* [What the exercise asks] A word-for-word printout of the whole listing is needed.

* [Records provided]
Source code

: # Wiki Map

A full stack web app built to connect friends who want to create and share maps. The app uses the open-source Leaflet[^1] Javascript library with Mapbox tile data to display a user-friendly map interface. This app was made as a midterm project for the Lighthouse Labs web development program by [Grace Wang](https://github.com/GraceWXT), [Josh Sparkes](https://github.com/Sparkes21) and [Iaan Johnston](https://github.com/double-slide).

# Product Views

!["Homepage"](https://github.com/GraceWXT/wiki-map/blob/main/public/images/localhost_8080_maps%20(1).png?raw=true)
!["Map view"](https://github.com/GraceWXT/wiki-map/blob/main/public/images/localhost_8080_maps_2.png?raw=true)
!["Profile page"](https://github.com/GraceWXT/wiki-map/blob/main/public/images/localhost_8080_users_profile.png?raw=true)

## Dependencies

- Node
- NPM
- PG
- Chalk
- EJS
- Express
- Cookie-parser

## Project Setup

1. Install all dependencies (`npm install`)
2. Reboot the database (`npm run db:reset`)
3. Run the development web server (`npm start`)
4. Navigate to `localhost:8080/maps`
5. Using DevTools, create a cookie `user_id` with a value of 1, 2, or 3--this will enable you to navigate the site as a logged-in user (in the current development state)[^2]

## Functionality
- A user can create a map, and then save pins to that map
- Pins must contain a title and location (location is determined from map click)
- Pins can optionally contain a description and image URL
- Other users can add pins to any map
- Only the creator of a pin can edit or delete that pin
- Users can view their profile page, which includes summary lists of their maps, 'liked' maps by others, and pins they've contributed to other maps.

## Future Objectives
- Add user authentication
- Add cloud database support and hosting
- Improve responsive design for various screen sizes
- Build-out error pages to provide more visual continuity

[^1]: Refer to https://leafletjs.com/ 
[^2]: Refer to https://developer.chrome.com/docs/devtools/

* [Task response]
Source code

: # Wiki Map

A full stack web app built to connect friends who want to create and share maps. The app uses the open-source Leaflet[^1] Javascript library with Mapbox tile data to display a user-friendly map interface. This app was made as a midterm project for the Lighthouse Labs web development program by [Grace Wang](https://github.com/GraceWXT), [Josh Sparkes](https://github.com/Sparkes21) and [Iaan Johnston](https://github.com/double-slide).

# Product Views

!["Homepage"](https://github.com/GraceWXT/wiki-map/blob/main/public/images/localhost_8080_maps%20(1).png?raw=true)
!["Map view"](https://github.com/GraceWXT/wiki-map/blob/main/public/images/localhost_8080_maps_2.png?raw=true)
!["Profile page"](https://github.com/GraceWXT/wiki-map/blob/main/public/images/localhost_8080_users_profile.png?raw=true)

## Dependencies

- Node
- NPM
- PG
- Chalk
- EJS
- Express
- Cookie-parser

## Project Setup

1. Install all dependencies (`npm install`)
2. Reboot the database (`npm run db:reset`)
3. Run the development web server (`npm start`)
4. Navigate to `localhost:8080/maps`
5. Using DevTools, create a cookie `user_id` with a value of 1, 2, or 3--this will enable you to navigate the site as a logged-in user (in the current development state)[^2]

## Functionality
- A user can create a map, and then save pins to that map
- Pins must contain a title and location (location is determined from map click)
- Pins can optionally contain a description and image URL
- Other users can add pins to any map
- Only the creator of a pin can edit or delete that pin
- Users can view their profile page, which includes summary lists of their maps, 'liked' maps by others, and pins they've contributed to other maps.

## Future Objectives
- Add user authentication
- Add cloud database support and hosting
- Improve responsive design for various screen sizes
- Build-out error pages to provide more visual continuity

[^1]: Refer to https://leafletjs.com/ 
[^2]: Refer to https://developer.chrome.com/docs/devtools/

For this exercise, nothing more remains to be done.